Dr. Luc Boudreau

Molecular Immunologist

During his doctoral formation, Dr Luc Boudreau developed an expertise in the regulation of inflammatory mediators such as leukotrienes. This potent inflammatory family of mediators actively participates in the development and progression of numerous chronic inflammatory diseases. In 2012, he pursued a postdoctoral formation at the Centre Hospitalier de l’Université Laval (CHUL) where he studied the roles of cell-derived microparticles/microvesicles in inflammatory diseases. Amongst some of his most notable discoveries during his postdoctoral fellowship was the identification of a novel cell-derived microvesicle family that retained a functional mitochondrion, termed mitochondria-containing microparticles.
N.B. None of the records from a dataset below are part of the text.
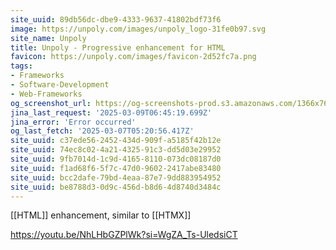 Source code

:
```yaml
---
site_uuid: 89db56dc-dbe9-4333-9637-41802bdf73f6
image: https://unpoly.com/images/unpoly_logo-31fe0b97.svg
site_name: Unpoly
title: Unpoly - Progressive enhancement for HTML
favicon: https://unpoly.com/images/favicon-2d52fc7a.png
tags:
- Frameworks
- Software-Development
- Web-Frameworks
og_screenshot_url: https://og-screenshots-prod.s3.amazonaws.com/1366x768/80/false/2e72944e10e6b45c810069dacff5e23724f6f05975e23bdefc9d8fb1492ef56f.jpeg
jina_last_request: '2025-03-09T06:45:19.699Z'
jina_error: 'Error occurred'
og_last_fetch: '2025-03-07T05:20:56.417Z'
site_uuid: c37ede56-2452-434d-909f-a5185f42b12e
site_uuid: 74ec8c02-4a21-4325-91c3-dd5d03e29952
site_uuid: 9fb7014d-1c9d-4165-8110-073dc08187d0
site_uuid: f1ad68f6-5f7c-47d0-9602-2417abe83480
site_uuid: bcc2dafe-79bd-4eaa-87e7-9dd883954952
site_uuid: be8788d3-0d9c-456d-b8d6-4d8740d3484c
---
```

[[HTML]] enhancement, similar to [[HTMX]]

https://youtu.be/NhLHbGZPlWk?si=WgZA_Ts-UledsiCT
Interestingly, these cell-derived microvesicles cargo bioactive compounds, including inflammatory mediators, thus actively participating in the inflammatory response.

 

Since July 2015, Dr Boudreau is an assistant professor in the Department of Chemistry and Biochemistry at the Université de Moncton, where he has established his independent research program which is based on evaluating the correlation between cell-derived activation and diseases. He has a particular interest in cell-derived containing mitochondria that do not exhibit phosphatidylserine at their surface and that can modulate the phenotype of immune cells by mitochondrial horizontal transfer.

 

Dr. Boudreau has obtained funding from several agencies since 2015, including the Canadian Institutes of Health Research (CIHR), the New Brunswick Health Research Foundation (NBHRF), the Natural Sciences and Engineering Research Council of Canada (NSERC), the New Brunswick Innovation Foundation (NBIF) and the Leukemia and Lymphoma Society of Canada.